Quantum Magnetometry

The resolution and the sensitivity of today’s magnetometers is insufficient for many future applications. In the Fraunhofer lighthouse project QMag, researchers have investigated and further developed quantum sensors for specific industrial applications. This involves two different magnetometer principles based on quantum technology concepts:

On the one hand, nitrogen-vacancy centers in diamond were used, which function as the smallest scanning magnets in an imaging scanning probe magnetometer. This turns a single atomic system into a highly sensitive sensor that can already be operated at room temperature. On the other hand, an alternative measuring method was used that exploits the magnetic field dependence of the optical properties of alkali atoms (»optically pumped alkali magnetometers«, OPM).

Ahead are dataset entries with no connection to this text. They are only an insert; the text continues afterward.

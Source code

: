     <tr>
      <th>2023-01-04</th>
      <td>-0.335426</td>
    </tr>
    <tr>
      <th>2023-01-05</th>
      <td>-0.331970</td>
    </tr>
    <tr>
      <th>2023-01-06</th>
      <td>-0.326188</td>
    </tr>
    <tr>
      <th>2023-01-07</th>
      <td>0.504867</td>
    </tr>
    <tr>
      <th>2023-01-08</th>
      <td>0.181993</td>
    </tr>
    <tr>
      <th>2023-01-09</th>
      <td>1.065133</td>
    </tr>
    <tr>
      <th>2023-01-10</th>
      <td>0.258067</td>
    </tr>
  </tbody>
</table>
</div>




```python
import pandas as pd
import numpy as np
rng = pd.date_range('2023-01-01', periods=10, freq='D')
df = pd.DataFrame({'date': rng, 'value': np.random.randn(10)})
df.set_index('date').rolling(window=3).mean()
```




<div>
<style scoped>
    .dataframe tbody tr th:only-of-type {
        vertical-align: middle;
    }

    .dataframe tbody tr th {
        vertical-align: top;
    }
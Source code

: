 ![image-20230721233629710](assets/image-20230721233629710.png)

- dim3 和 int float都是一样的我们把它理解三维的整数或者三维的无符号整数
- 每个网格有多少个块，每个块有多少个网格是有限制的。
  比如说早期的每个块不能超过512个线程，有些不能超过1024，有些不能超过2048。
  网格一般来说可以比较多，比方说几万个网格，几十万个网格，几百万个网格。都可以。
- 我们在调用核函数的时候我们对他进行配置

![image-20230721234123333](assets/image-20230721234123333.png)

Both technologies work at room temperature and are suitable for industrial applications. The researchers were able to demonstrate impressive results, particularly in material testing: They have proven that the quantum magnetometers already detect changes in the magnetic field of the samples when material fatigue is not yet visible. The researchers used OPMs to measure the changes in the magnetic field of ferromagnetic material samples while they were subjected to cyclic fatigue. They have thus demonstrated that quantum magnetometers detect the smallest material defects much earlier than conventional technologies. OPMs and NV magnetometers can be used complementarily in material testing: While OPMs provide a dynamic signal from the entire sample, NV magnetometry can be used to measure the magnetic properties of individual damage on the micro- and nanoscale in detail.